In comparison with probation, ARD applicants are not bound by an admission or finding of guilt, have not been convicted of a crime, nor are they subject to any sentence. When ARD participation is terminated or a defendant simply withdraws from participation, a defendant does not face punishment or any other consequence other than removal from the voluntary program after which the prosecution proceeds “on the charges as provided by law.” Pa.R.Crim.P. 318(c). ARD has simply suspended the criminal proceedings, which may be reactivated upon the defendant’s withdrawal or removal from the program.

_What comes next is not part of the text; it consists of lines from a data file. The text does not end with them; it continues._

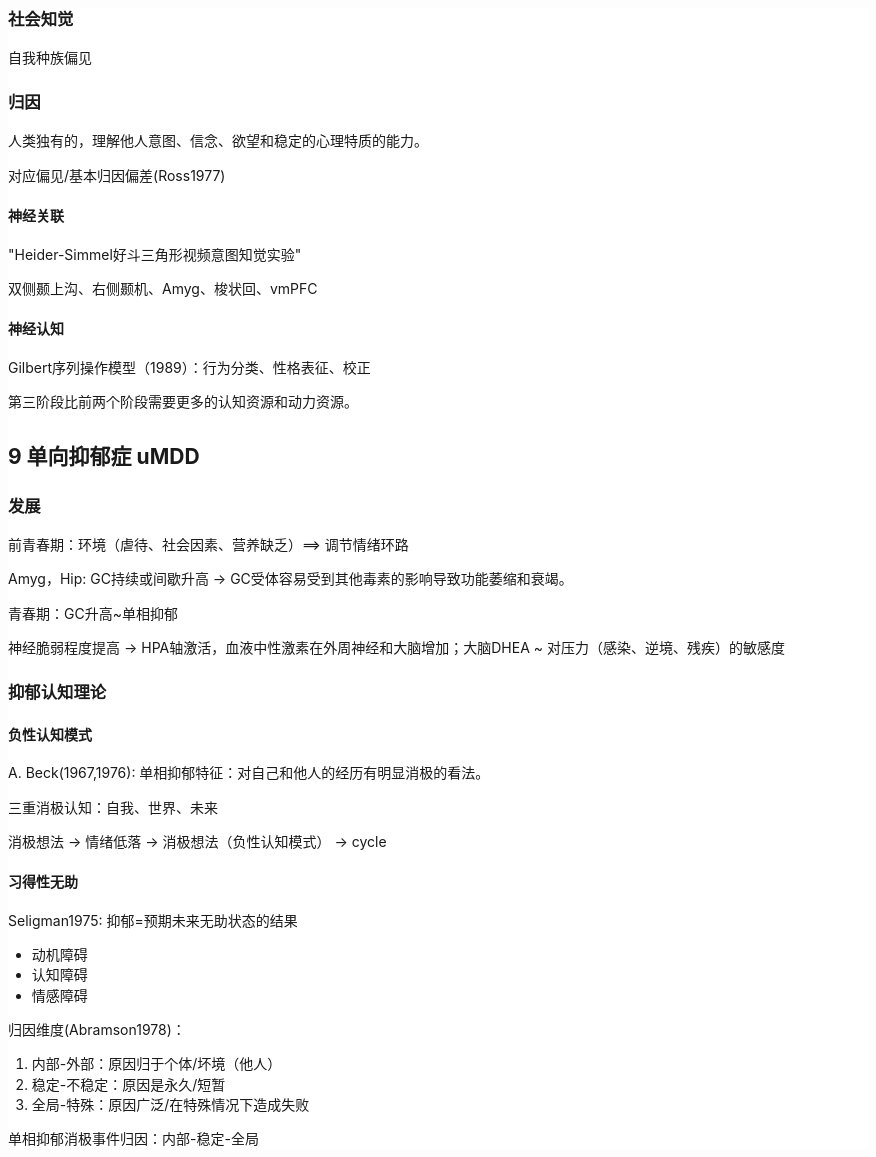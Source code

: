 ### 社会知觉

自我种族偏见

### 归因

人类独有的，理解他人意图、信念、欲望和稳定的心理特质的能力。

对应偏见/基本归因偏差(Ross1977)

#### 神经关联

"Heider-Simmel好斗三角形视频意图知觉实验"

双侧颞上沟、右侧颞机、Amyg、梭状回、vmPFC

#### 神经认知

Gilbert序列操作模型（1989）：行为分类、性格表征、校正

第三阶段比前两个阶段需要更多的认知资源和动力资源。

## 9 单向抑郁症 uMDD

### 发展

前青春期：环境（虐待、社会因素、营养缺乏）==> 调节情绪环路

Amyg，Hip: GC持续或间歇升高 -> GC受体容易受到其他毒素的影响导致功能萎缩和衰竭。

青春期：GC升高~单相抑郁

神经脆弱程度提高 -> HPA轴激活，血液中性激素在外周神经和大脑增加；大脑DHEA ~ 对压力（感染、逆境、残疾）的敏感度

### 抑郁认知理论

#### 负性认知模式

A. Beck(1967,1976): 单相抑郁特征：对自己和他人的经历有明显消极的看法。

三重消极认知：自我、世界、未来

消极想法 -> 情绪低落 -> 消极想法（负性认知模式） -> cycle

#### 习得性无助

Seligman1975: 抑郁=预期未来无助状态的结果
- 动机障碍
- 认知障碍
- 情感障碍

归因维度(Abramson1978)：
1. 内部-外部：原因归于个体/坏境（他人）
2. 稳定-不稳定：原因是永久/短暂
3. 全局-特殊：原因广泛/在特殊情况下造成失败

单相抑郁消极事件归因：内部-稳定-全局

Slip op. at 10-12. The court concluded:
In this case, the fact that Appellant had been arrested for DUI on two occasions in a three-month period and subsequently failed to disclose the second arrest to the Commonwealth in applying for ARD supports the trial court’s decision that Appellant was unsuitable for ARD upon his application to the program. Despite having notice that he was not permitted to have pending criminal charges in applying for and while participating in ARD, Appellant deliberately withheld information concerning his second DUI arrest from the prosecution and trial court in applying for ARD. The trial court did not abuse its discretion in terminating Appellant’s participation in the program after new charges relating to Appellant’s second DUI arrest were filed while Appellant was on ARD for the instant charges.
Slip op. at 12.
The Pennsylvania Supreme Court granted allocatur to consider the following issues:
(1) Whether it is permissible to revoke ARD in order to promote the spirit of the program when a defendant truthfully responds to application questions?
(2) Whether a defendant’s participation in ARD can be revoked when the defendant did not violate a condition of ARD, or applicable condition of probation, while participating in the program?